Vickers reconstructs the web of bankers, developers, and regulators involved in the Florida calamity, drawing evidence from numerous sources, including previously unavailable examination reports and other documentation form the state and federal regulators. Many states, including Georgia, have destroyed their banking records from the 1920s, whereas others have fought vigorously to keep them secret. Vickers shows, however, that these documents are tremendously important for understanding the banking debacle and makes a strong case for full disclosure of financial institution activities, including examination reports listing insider and delinquent borrowers, and the dealings of bank officers, directors, and regulator agencies.

Many researchers, myself included, have focused on the role of deposit insurance in explaining the S&L collapse of the 1980s. As structured, deposit insurance removed much of the incentive for depositors to monitor the activities of their banks, while giving banks an incentive to assume excessive risks. Vickers shows, however, that the absence of deposit insurance is not enough to ensure depositor monitoring, because of the difficulty of obtaining and evaluating accurate information when bankers, regulators, and even the press are in cahoots to misinform the public.

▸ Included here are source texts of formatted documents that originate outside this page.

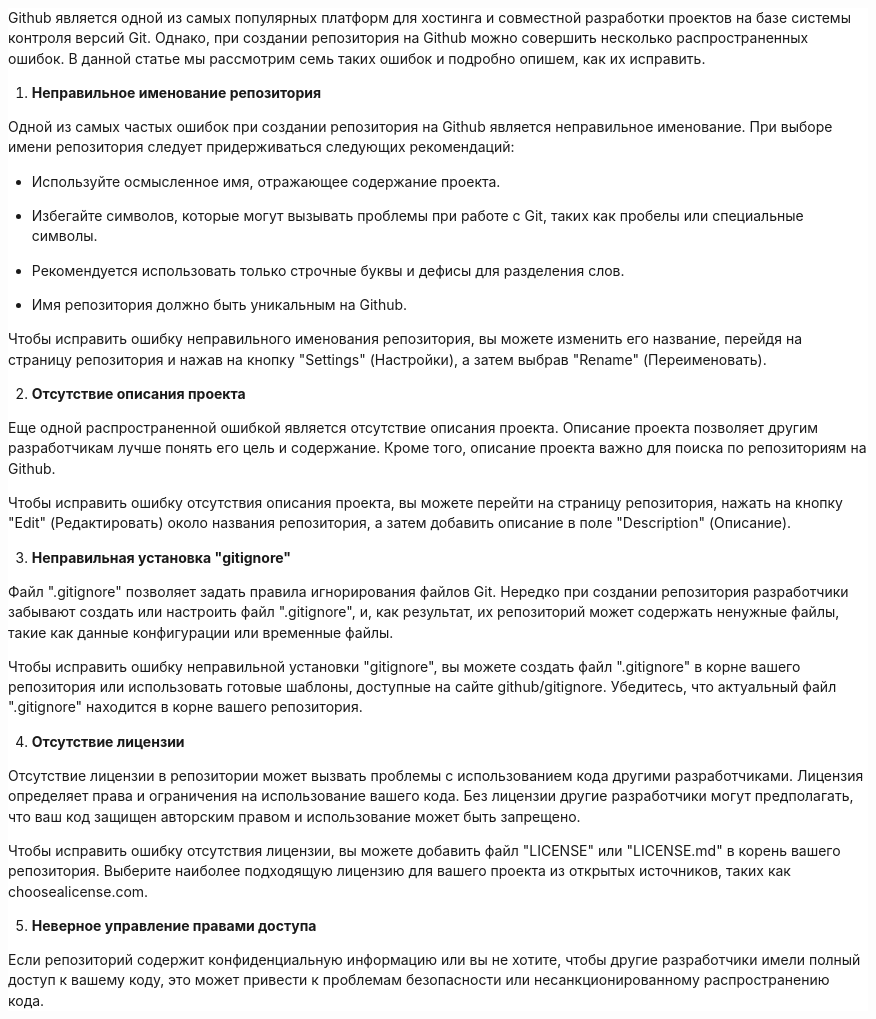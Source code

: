 Github является одной из самых популярных платформ для хостинга и совместной разработки проектов на базе системы контроля версий Git. Однако, при создании репозитория на Github можно совершить несколько распространенных ошибок. В данной статье мы рассмотрим семь таких ошибок и подробно опишем, как их исправить.

1. **Неправильное именование репозитория**

Одной из самых частых ошибок при создании репозитория на Github является неправильное именование. При выборе имени репозитория следует придерживаться следующих рекомендаций:

* Используйте осмысленное имя, отражающее содержание проекта.

* Избегайте символов, которые могут вызывать проблемы при работе с Git, таких как пробелы или специальные символы.

* Рекомендуется использовать только строчные буквы и дефисы для разделения слов.

* Имя репозитория должно быть уникальным на Github.

Чтобы исправить ошибку неправильного именования репозитория, вы можете изменить его название, перейдя на страницу репозитория и нажав на кнопку "Settings" (Настройки), а затем выбрав "Rename" (Переименовать).

2. **Отсутствие описания проекта**

Еще одной распространенной ошибкой является отсутствие описания проекта. Описание проекта позволяет другим разработчикам лучше понять его цель и содержание. Кроме того, описание проекта важно для поиска по репозиториям на Github.

Чтобы исправить ошибку отсутствия описания проекта, вы можете перейти на страницу репозитория, нажать на кнопку "Edit" (Редактировать) около названия репозитория, а затем добавить описание в поле "Description" (Описание).

3. **Неправильная установка "gitignore"**

Файл ".gitignore" позволяет задать правила игнорирования файлов Git. Нередко при создании репозитория разработчики забывают создать или настроить файл ".gitignore", и, как результат, их репозиторий может содержать ненужные файлы, такие как данные конфигурации или временные файлы.

Чтобы исправить ошибку неправильной установки "gitignore", вы можете создать файл ".gitignore" в корне вашего репозитория или использовать готовые шаблоны, доступные на сайте github/gitignore. Убедитесь, что актуальный файл ".gitignore" находится в корне вашего репозитория.

4. **Отсутствие лицензии**

Отсутствие лицензии в репозитории может вызвать проблемы с использованием кода другими разработчиками. Лицензия определяет права и ограничения на использование вашего кода. Без лицензии другие разработчики могут предполагать, что ваш код защищен авторским правом и использование может быть запрещено.

Чтобы исправить ошибку отсутствия лицензии, вы можете добавить файл "LICENSE" или "LICENSE.md" в корень вашего репозитория. Выберите наиболее подходящую лицензию для вашего проекта из открытых источников, таких как choosealicense.com.

5. **Неверное управление правами доступа**

Если репозиторий содержит конфиденциальную информацию или вы не хотите, чтобы другие разработчики имели полный доступ к вашему коду, это может привести к проблемам безопасности или несанкционированному распространению кода.
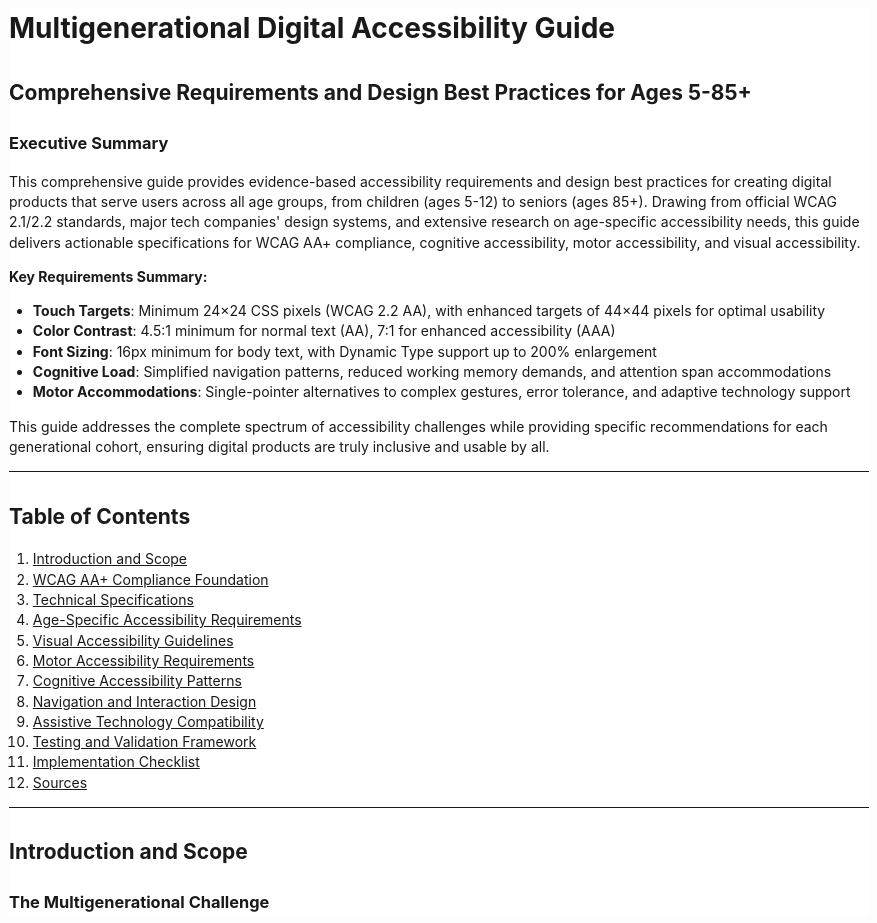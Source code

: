 # Multigenerational Digital Accessibility Guide
## Comprehensive Requirements and Design Best Practices for Ages 5-85+

### Executive Summary

This comprehensive guide provides evidence-based accessibility requirements and design best practices for creating digital products that serve users across all age groups, from children (ages 5-12) to seniors (ages 85+). Drawing from official WCAG 2.1/2.2 standards, major tech companies' design systems, and extensive research on age-specific accessibility needs, this guide delivers actionable specifications for WCAG AA+ compliance, cognitive accessibility, motor accessibility, and visual accessibility.

**Key Requirements Summary:**
- **Touch Targets**: Minimum 24×24 CSS pixels (WCAG 2.2 AA), with enhanced targets of 44×44 pixels for optimal usability
- **Color Contrast**: 4.5:1 minimum for normal text (AA), 7:1 for enhanced accessibility (AAA)
- **Font Sizing**: 16px minimum for body text, with Dynamic Type support up to 200% enlargement
- **Cognitive Load**: Simplified navigation patterns, reduced working memory demands, and attention span accommodations
- **Motor Accommodations**: Single-pointer alternatives to complex gestures, error tolerance, and adaptive technology support

This guide addresses the complete spectrum of accessibility challenges while providing specific recommendations for each generational cohort, ensuring digital products are truly inclusive and usable by all.

---

## Table of Contents

1. [Introduction and Scope](#introduction-and-scope)
2. [WCAG AA+ Compliance Foundation](#wcag-aa-compliance-foundation)
3. [Technical Specifications](#technical-specifications)
4. [Age-Specific Accessibility Requirements](#age-specific-accessibility-requirements)
5. [Visual Accessibility Guidelines](#visual-accessibility-guidelines)
6. [Motor Accessibility Requirements](#motor-accessibility-requirements)
7. [Cognitive Accessibility Patterns](#cognitive-accessibility-patterns)
8. [Navigation and Interaction Design](#navigation-and-interaction-design)
9. [Assistive Technology Compatibility](#assistive-technology-compatibility)
10. [Testing and Validation Framework](#testing-and-validation-framework)
11. [Implementation Checklist](#implementation-checklist)
12. [Sources](#sources)

---

## Introduction and Scope

### The Multigenerational Challenge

The book has few weaknesses. It includes some material that seems irrelevant, such as lengthy discussions of banker opposition to an income tax in Florida and of the activities of former Florida supreme court justices, as well as other material that appears more innuendo than fact. These are minor, however, compared to the rich new history of the Florida banking debacle and insights it gives to other such episodes. THe book will thus be of considerable interest to students of banking panics and failures in any era.